**Requirement**
Word for word, set down every line of the entries below from the line with "- Dados enviados" to the line with "2. **Adicionado fallback", including both, and no other line.

● ● ● ●

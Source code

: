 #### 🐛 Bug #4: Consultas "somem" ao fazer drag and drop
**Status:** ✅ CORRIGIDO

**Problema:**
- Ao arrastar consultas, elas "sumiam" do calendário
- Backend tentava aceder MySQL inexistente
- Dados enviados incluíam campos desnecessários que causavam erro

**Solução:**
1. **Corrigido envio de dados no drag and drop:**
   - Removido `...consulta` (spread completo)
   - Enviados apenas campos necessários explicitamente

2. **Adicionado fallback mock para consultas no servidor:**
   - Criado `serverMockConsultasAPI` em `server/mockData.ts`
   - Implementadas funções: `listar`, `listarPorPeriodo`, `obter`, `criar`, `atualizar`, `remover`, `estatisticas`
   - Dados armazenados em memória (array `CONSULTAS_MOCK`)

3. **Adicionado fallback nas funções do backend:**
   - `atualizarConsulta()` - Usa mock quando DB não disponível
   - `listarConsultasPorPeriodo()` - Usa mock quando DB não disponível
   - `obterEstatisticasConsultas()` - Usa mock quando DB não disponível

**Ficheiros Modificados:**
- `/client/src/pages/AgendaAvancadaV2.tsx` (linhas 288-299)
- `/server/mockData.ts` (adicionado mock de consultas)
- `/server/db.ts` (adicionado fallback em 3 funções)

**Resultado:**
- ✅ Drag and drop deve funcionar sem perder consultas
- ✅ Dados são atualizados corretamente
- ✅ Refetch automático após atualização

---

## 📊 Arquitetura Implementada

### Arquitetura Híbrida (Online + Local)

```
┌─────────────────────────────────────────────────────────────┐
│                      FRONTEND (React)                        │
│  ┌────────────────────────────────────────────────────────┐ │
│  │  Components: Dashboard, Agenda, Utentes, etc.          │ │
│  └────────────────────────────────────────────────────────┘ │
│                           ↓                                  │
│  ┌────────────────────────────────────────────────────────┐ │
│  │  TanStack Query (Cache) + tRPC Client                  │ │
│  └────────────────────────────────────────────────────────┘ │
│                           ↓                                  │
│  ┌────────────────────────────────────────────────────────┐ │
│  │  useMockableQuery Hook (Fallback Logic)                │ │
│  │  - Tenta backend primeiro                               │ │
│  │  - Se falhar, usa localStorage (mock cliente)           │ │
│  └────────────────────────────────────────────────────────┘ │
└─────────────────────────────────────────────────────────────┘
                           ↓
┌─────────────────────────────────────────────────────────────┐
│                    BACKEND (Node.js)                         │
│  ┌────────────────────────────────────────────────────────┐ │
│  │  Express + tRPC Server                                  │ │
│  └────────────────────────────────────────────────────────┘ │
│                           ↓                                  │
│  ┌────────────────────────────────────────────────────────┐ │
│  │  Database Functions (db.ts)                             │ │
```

● ● ● ●

**Response to this task**
- Dados enviados incluíam campos desnecessários que causavam erro

**Solução:**
1. **Corrigido envio de dados no drag and drop:**
   - Removido `...consulta` (spread completo)
   - Enviados apenas campos necessários explicitamente

2. **Adicionado fallback mock para consultas no servidor:**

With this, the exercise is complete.